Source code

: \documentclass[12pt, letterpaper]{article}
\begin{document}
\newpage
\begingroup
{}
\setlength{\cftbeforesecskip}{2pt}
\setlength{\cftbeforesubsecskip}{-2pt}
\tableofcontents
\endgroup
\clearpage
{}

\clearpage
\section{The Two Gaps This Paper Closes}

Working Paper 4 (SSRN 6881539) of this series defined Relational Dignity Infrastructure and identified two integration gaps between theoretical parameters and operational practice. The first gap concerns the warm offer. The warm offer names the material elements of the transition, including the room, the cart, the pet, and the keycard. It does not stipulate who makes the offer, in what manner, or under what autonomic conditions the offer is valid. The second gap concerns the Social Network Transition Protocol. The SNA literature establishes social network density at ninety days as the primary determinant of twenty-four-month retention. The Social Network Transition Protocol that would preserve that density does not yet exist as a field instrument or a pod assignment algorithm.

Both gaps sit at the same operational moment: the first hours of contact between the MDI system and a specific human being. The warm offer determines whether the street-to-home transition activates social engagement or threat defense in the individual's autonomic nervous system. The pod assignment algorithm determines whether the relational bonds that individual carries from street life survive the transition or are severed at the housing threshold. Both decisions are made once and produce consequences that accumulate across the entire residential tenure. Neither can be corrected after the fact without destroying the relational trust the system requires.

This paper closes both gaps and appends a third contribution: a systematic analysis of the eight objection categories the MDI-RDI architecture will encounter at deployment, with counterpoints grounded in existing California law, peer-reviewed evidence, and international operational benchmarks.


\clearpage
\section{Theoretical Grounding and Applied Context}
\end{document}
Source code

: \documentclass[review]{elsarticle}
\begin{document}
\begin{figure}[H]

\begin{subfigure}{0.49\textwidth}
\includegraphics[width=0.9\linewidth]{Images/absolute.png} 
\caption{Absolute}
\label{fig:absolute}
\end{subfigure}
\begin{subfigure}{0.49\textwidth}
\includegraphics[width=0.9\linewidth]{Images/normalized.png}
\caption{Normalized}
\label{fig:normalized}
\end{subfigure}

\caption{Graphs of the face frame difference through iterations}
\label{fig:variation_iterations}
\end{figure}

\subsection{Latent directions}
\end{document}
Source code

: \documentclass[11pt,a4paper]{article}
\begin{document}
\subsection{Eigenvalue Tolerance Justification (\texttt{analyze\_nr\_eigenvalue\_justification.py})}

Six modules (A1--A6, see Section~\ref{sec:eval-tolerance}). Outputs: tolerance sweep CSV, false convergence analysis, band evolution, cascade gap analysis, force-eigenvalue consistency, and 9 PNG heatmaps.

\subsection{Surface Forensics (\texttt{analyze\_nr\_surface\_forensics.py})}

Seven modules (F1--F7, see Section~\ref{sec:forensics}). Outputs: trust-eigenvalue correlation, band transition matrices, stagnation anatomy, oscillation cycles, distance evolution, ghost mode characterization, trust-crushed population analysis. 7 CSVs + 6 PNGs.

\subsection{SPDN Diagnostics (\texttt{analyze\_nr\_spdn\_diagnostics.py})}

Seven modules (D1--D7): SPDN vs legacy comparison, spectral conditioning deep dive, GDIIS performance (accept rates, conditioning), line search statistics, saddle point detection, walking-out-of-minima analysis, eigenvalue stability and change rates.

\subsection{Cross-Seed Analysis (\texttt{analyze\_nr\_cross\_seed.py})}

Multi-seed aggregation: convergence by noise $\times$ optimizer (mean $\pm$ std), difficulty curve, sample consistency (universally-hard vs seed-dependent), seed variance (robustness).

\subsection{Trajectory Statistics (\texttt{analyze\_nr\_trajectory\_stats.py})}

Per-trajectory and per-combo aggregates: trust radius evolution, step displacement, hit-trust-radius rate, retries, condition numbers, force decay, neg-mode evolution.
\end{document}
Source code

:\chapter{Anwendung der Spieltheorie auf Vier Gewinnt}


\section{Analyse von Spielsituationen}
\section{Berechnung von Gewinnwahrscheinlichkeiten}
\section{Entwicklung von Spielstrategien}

__________

For the string "convergence", go line by line through the material and copy every line that has it.

Six modules (A1--A6, see Section~\ref{sec:eval-tolerance}). Outputs: tolerance sweep CSV, false convergence analysis, band evolution, cascade gap analysis, force-eigenvalue consistency, and 9 PNG heatmaps.
Multi-seed aggregation: convergence by noise $\times$ optimizer (mean $\pm$ std), difficulty curve, sample consistency (universally-hard vs seed-dependent), seed variance (robustness).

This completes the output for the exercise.